- [Problem details]: Note how many lines in the following material mention "Array", then give that number by itself.

- [Information]:
________________________

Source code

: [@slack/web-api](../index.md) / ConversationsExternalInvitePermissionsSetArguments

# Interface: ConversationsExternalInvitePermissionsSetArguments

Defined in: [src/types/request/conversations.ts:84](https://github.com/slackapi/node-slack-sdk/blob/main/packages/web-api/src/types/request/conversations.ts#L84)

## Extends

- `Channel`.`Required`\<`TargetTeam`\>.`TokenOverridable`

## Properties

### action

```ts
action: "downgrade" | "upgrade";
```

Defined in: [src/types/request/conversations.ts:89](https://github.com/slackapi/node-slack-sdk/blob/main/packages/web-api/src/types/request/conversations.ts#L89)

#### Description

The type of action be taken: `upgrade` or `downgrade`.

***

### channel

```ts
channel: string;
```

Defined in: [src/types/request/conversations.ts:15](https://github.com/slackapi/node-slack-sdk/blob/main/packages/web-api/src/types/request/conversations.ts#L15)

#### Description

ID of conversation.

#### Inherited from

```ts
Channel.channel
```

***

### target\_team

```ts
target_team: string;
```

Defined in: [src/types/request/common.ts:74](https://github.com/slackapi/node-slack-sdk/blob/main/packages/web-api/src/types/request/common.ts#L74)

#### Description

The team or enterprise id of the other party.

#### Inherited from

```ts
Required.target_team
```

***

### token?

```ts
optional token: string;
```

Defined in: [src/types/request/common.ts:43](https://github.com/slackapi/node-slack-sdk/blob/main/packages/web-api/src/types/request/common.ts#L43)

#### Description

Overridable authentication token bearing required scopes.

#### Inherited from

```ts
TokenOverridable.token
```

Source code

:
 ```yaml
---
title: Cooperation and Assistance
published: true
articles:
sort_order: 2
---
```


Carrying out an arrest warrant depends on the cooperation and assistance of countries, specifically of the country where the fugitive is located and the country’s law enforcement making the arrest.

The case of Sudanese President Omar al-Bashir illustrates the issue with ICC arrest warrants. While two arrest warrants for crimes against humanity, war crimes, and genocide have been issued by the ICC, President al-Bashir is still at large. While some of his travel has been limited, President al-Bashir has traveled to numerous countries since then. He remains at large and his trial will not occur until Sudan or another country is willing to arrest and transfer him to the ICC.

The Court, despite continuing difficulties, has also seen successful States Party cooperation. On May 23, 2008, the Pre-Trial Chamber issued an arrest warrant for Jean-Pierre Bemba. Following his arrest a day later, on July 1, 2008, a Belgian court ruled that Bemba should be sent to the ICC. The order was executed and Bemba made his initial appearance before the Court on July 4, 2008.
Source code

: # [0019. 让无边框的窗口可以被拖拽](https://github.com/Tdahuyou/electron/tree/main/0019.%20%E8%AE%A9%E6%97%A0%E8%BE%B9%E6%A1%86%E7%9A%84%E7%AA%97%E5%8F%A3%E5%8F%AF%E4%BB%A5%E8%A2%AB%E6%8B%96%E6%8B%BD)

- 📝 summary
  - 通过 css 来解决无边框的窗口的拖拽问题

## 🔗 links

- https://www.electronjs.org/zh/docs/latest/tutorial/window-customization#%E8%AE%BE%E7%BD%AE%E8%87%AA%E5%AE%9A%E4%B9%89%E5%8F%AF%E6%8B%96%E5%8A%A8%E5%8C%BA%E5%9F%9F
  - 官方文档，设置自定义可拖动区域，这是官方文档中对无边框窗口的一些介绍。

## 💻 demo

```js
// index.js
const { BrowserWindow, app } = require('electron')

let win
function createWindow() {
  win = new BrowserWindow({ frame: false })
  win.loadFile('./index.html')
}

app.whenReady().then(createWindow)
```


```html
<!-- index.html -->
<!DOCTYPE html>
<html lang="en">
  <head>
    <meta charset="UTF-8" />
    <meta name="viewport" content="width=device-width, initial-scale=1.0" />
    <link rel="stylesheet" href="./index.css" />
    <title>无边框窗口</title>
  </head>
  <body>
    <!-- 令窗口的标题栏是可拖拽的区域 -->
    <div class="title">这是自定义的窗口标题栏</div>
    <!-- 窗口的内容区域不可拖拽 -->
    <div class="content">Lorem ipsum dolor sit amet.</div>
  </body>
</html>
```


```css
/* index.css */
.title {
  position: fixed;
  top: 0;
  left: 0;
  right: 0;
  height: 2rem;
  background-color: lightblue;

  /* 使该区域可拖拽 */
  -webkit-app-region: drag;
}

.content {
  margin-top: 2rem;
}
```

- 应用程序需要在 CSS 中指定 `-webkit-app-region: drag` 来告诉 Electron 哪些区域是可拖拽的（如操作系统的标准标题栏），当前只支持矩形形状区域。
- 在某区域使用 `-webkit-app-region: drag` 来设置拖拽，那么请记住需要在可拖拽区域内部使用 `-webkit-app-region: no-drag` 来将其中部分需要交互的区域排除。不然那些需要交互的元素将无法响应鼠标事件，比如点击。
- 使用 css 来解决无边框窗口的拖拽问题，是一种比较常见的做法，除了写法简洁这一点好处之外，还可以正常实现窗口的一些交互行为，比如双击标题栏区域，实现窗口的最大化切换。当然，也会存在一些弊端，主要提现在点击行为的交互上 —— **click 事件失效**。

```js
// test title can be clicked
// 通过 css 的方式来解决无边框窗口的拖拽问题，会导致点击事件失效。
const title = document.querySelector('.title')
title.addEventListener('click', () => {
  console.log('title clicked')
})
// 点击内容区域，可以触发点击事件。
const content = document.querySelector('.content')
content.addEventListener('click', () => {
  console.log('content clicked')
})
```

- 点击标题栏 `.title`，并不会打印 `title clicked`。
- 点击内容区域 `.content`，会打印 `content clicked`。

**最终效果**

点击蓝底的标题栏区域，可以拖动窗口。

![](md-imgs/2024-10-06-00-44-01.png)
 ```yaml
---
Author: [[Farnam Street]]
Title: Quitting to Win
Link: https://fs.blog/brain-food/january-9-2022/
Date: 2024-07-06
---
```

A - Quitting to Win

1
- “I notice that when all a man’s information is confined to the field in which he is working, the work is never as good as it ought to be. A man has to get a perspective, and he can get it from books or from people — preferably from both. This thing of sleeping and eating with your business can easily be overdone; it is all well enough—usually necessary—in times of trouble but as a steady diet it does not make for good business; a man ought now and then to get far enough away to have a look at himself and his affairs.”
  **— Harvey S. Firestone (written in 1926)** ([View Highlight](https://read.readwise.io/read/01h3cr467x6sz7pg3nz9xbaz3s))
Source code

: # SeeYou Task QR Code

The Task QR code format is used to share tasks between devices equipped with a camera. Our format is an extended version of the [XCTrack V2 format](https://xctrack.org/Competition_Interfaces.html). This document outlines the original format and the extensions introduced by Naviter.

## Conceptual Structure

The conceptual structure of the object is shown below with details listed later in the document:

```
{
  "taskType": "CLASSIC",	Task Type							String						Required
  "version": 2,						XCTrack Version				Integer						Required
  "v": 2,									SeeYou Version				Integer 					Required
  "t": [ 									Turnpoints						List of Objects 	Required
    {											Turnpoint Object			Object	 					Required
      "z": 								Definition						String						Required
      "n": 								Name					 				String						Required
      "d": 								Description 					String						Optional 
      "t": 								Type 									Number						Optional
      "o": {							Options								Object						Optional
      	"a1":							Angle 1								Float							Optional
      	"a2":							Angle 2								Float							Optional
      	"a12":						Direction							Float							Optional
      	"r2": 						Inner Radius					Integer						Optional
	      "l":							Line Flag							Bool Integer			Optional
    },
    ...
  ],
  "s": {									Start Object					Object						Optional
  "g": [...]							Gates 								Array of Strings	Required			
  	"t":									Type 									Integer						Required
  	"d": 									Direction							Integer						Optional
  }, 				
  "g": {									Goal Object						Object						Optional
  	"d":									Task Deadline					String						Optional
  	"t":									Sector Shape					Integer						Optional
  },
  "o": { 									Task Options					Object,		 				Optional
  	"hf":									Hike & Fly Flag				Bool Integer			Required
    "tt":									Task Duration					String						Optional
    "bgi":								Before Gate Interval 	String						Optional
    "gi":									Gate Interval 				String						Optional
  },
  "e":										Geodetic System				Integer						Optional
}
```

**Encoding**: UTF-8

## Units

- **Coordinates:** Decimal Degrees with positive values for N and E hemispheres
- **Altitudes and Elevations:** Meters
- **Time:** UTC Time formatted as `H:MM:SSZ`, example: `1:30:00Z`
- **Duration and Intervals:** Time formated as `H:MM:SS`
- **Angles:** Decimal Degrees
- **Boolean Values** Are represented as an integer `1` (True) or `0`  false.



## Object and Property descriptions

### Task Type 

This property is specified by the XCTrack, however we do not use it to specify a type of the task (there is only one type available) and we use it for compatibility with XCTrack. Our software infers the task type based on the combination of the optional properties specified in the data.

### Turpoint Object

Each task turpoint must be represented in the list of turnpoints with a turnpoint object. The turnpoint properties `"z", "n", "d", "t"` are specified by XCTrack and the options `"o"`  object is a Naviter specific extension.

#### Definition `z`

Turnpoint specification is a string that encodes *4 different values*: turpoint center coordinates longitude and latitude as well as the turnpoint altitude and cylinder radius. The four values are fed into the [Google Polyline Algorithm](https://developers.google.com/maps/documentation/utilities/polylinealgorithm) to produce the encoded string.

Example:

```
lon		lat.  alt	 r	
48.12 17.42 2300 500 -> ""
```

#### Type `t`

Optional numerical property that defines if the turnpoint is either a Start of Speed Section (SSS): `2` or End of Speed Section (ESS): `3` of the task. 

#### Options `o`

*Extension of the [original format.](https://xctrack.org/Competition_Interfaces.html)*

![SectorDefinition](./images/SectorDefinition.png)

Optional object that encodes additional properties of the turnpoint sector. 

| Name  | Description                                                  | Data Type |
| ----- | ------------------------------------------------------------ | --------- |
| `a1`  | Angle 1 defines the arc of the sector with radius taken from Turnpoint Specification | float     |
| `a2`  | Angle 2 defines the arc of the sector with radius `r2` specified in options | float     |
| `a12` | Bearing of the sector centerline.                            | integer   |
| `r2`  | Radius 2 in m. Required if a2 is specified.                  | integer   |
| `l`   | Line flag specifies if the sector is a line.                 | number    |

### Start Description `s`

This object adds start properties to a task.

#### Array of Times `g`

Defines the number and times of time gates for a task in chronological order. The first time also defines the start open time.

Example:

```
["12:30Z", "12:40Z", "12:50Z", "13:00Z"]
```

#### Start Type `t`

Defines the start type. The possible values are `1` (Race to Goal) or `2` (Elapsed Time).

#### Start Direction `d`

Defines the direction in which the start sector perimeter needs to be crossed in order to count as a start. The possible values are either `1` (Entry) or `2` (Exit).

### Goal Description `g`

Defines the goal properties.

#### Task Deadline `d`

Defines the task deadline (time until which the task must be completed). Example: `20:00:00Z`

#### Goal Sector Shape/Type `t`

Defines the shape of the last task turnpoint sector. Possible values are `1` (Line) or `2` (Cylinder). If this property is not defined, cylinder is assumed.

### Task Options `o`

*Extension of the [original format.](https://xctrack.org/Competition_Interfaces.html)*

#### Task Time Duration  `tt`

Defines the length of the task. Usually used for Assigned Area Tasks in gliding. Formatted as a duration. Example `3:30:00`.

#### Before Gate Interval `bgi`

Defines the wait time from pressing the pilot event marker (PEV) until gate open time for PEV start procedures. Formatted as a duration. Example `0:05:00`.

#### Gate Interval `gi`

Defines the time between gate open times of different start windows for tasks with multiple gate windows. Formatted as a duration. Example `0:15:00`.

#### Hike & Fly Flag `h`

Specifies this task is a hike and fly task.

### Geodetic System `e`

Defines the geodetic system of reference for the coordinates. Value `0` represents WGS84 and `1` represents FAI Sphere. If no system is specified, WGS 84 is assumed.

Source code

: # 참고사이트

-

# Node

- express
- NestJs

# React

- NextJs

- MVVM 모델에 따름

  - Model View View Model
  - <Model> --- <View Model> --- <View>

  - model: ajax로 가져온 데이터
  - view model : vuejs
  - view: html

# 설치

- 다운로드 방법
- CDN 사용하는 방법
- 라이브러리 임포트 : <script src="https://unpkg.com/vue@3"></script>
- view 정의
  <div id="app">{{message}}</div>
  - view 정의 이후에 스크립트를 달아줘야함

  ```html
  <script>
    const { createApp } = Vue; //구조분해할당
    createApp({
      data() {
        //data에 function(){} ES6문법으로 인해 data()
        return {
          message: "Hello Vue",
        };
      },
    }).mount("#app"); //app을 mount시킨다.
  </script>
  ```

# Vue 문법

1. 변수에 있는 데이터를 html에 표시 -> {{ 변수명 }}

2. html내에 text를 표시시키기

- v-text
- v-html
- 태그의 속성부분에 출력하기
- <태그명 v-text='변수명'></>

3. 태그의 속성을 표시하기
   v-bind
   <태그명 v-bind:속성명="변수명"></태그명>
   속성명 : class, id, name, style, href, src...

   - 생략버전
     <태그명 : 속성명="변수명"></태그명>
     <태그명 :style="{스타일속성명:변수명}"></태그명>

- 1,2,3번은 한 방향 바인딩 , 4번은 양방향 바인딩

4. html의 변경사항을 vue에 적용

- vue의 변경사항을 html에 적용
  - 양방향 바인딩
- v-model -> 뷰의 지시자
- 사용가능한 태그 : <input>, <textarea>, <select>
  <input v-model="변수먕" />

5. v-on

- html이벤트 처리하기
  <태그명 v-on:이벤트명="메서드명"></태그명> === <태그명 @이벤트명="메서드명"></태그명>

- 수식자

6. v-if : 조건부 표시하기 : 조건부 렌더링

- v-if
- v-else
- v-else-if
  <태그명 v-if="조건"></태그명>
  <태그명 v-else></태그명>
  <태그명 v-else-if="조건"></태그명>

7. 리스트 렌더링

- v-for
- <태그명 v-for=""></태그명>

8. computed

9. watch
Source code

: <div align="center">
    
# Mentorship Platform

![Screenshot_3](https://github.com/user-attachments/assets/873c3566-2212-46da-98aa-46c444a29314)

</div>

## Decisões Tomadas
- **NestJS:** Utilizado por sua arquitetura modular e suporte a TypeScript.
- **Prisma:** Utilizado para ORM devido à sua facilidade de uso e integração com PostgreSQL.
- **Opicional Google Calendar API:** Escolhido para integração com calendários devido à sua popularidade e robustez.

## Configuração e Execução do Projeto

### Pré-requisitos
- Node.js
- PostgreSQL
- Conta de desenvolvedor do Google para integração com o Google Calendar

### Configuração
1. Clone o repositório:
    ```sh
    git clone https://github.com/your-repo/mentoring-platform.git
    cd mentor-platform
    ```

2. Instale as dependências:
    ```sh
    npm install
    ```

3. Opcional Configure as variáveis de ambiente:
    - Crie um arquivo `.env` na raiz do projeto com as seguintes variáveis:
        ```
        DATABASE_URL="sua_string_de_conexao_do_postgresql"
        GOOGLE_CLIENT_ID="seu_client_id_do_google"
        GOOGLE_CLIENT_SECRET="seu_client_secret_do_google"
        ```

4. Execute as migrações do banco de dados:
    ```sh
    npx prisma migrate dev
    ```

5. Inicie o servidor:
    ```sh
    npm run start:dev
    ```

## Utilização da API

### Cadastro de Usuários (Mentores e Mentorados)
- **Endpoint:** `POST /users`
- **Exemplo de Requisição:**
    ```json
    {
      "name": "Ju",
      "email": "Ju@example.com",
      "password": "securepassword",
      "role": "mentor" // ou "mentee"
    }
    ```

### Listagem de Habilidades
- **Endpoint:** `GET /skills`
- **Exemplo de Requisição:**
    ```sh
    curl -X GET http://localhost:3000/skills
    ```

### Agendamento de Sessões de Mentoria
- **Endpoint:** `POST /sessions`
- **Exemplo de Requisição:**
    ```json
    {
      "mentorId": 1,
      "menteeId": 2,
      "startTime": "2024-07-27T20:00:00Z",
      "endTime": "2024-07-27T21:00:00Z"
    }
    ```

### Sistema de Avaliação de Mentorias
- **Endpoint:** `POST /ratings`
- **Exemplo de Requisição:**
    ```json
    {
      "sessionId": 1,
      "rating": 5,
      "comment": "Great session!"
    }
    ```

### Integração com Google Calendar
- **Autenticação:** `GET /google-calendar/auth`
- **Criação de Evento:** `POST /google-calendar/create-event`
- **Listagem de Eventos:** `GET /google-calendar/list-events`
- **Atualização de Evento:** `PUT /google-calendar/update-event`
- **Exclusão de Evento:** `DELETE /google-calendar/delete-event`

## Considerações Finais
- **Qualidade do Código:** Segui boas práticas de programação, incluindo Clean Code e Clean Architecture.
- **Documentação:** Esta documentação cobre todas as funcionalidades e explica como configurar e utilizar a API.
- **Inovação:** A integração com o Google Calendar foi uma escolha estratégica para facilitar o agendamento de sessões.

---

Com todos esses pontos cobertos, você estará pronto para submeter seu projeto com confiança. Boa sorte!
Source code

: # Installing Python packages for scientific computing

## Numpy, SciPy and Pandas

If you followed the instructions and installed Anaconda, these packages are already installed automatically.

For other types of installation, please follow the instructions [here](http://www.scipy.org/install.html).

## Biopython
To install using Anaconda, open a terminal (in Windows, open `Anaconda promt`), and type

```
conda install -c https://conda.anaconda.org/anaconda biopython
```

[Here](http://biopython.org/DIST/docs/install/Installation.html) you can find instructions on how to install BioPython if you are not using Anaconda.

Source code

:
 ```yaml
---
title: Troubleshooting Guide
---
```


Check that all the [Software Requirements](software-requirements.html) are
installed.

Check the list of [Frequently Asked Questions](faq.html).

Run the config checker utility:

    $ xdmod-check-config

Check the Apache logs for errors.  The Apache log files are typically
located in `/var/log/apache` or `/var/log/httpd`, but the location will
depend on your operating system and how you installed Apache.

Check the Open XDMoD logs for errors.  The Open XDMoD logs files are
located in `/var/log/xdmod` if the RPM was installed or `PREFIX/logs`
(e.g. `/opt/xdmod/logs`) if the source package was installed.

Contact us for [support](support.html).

________________________

- [Response to the exercise]: 2